Gradient image features: Histogram of Oriented Gradients (HoG) introduction

This exercise is about the extraction of gradient features from images. It offers an introduction and application of HoG features on a sample image.

The HOG features will be used in the exercises next week for classification.

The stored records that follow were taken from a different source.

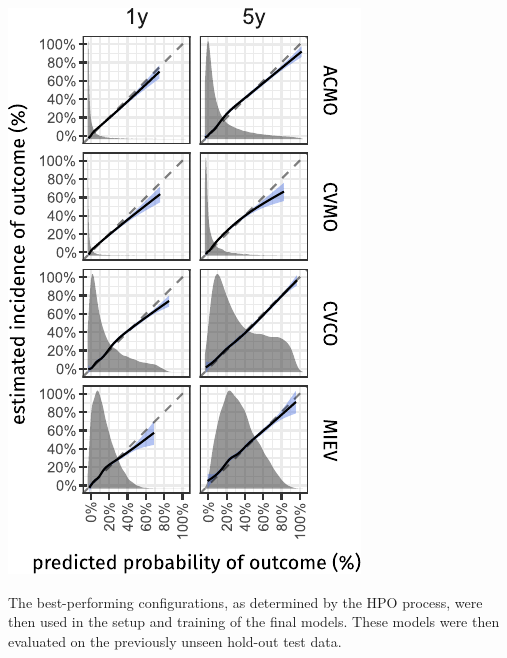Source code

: \begin{marginfigure}
    \includegraphics{graphics/pmhnet-v2-visual-calibration.pdf}
    \caption[Calibration of  models at 1 and 5 years]{%
        Calibration plots comparing 
        the cause-specific \(t\)-year  model predictions 
        with the estimated incidences at a 1 and 5 year prediction horizon.
        The included  regression line is obtained by fitting a natural
        cubic spline (\(d.o.f. = 6\)) with pseudo-values obtained
        by jackknife resampling of the Kaplan-Meier 
        ()
        or the Aalen-Johansen 
        (, , and )
        estimates.
        The dashed 45-degree reference lines represent perfect calibration. 
        The density curve in the background of each panel shows the 
        distribution of the model estimates.
    }
\end{marginfigure}


The best-performing configurations, 
as determined by the \ac{HPO} process,
were then used in the setup and training of 
the final  models.
These models were then evaluated on 
the previously unseen hold-out test data.



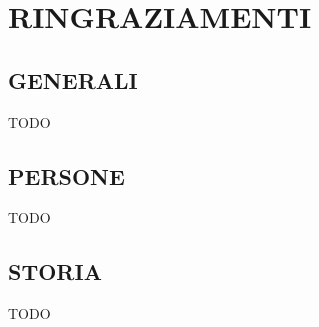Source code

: \section*{RINGRAZIAMENTI}
\label{sec:acknowledgements}

\subsection*{GENERALI}
\label{sec:general}
TODO

\subsection*{PERSONE}
\label{sec:people}
TODO

\subsection*{STORIA}
\label{sec:history}
TODO
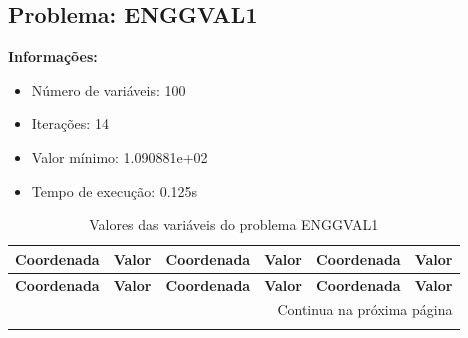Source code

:\documentclass[12pt]{article}
\begin{document}
\newpage            
\subsection{Problema: ENGGVAL1}

\textbf{Informações:}
\begin{itemize}
\item Número de variáveis: 100
\item Iterações: 14
\item Valor mínimo: 1.090881e+02
\item Tempo de execução: 0.125s
\end{itemize}

\small
\begin{longtable}{@{}cc|cc|cc@{}}
\caption{Valores das variáveis do problema ENGGVAL1} \\
\toprule
\textbf{Coordenada} & \textbf{Valor} & \textbf{Coordenada} & \textbf{Valor} & \textbf{Coordenada} & \textbf{Valor} \\
\midrule
\endfirsthead

\toprule
\textbf{Coordenada} & \textbf{Valor} & \textbf{Coordenada} & \textbf{Valor} & \textbf{Coordenada} & \textbf{Valor} \\
\midrule
\endhead

\midrule \multicolumn{6}{r}{{Continua na próxima página}} \\ \midrule
\endfoot


\end{longtable}
\end{document}
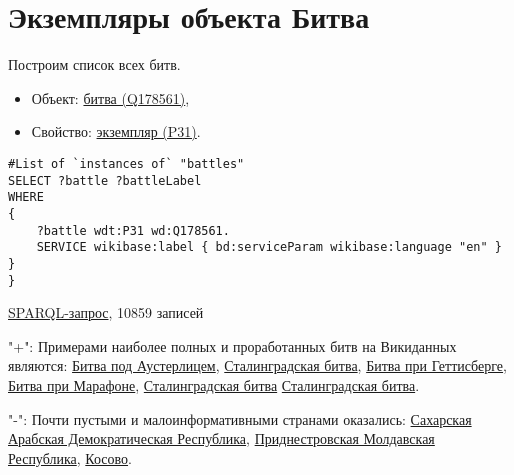 \section{Экземпляры объекта Битва}

Построим список всех битв.

\begin{itemize}
    \item Объект: \href{https://www.wikidata.org/wiki/Q178561}{битва (Q178561)},
    \item Свойство: \href{https://www.wikidata.org/wiki/Property:P31}{экземпляр (P31)}.
\end{itemize}

\begin{lstlisting}[language=SPARQL]
#List of `instances of` "battles" 
SELECT ?battle ?battleLabel
WHERE
{
    ?battle wdt:P31 wd:Q178561.
    SERVICE wikibase:label { bd:serviceParam wikibase:language "en" }
}
}

\end{lstlisting}

\href{https://query.wikidata.org/#%23added%202017-02%0A%23List%20of%20%60instances%20of%60%20%22national%20park%22%20%0ASELECT%20%3Fbattle%20%3FbattleLabel%0AWHERE%0A%7B%0A%20%20%20%20%3Fbattle%20wdt%3AP31%20wd%3AQ178561.%0A%20%20%20%20SERVICE%20wikibase%3Alabel%20%7B%20bd%3AserviceParam%20wikibase%3Alanguage%20%22en%22%20%7D%0A%7D}{SPARQL-запрос}, 10859 записей

"+": Примерами наиболее полных и проработанных битв на Викиданных являются:
\href{https://www.wikidata.org/wiki/Q134114}{Битва под Аустерлицем}, 
\href{https://www.wikidata.org/wiki/Q38789}{Сталинградская битва},
\href{https://www.wikidata.org/wiki/Q33132}{Битва при Геттисберге},
\href{https://www.wikidata.org/wiki/Q31900|]], [[d:Q48314|Битва при Ватерлоо]], [[d:Q210354|Куликовская битва}{Битва при Марафоне},
\href{https://www.wikidata.org/wiki/Q38789}{Сталинградская битва}
\href{https://www.wikidata.org/wiki/Q38789}{Сталинградская битва}.

"-": Почти пустыми и малоинформативными странами оказались:
\href{https://www.wikidata.org/wiki/Q40362}{Сахарская Арабская Демократическая Республика},
\href{https://www.wikidata.org/wiki/Q907112}{Приднестровская Молдавская Республика},
\href{https://www.wikidata.org/wiki/Q1246}{Косово}.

The cell below loads a sample image.

## load input image
import matplotlib.pyplot as plt
import numpy as np
from skimage.feature import hog
from skimage import data, exposure


fn =  "./data/people01.jpg"
image = plt.imread(fn)
print(image.shape)

fig, ax1 = plt.subplots(figsize=(12, 8), sharex=True, sharey=True)

ax1.axis('off')
ax1.imshow(image, cmap=plt.cm.gray)
ax1.set_title('Input image')
(480, 852, 3)

In the following section:

  • you are introduced to the HOG descriptor
  • shown how to calculate a HoG featues for an image including a visualization of the HoG descriptor.

Overview of Histogram of Oriented Gradients (HOG) Algorithm

The Histogram of Oriented Gradients (HOG) is a feature descriptor used in computer vision to detect objects.

The function skimage.feature.hog computes the HOG features. It also returns the feature descriptor vector (fd ), in which its size is equal to the number of: Bins $\times$ Block Columns $\times$ Block Rows $\times$ Cells in the Block.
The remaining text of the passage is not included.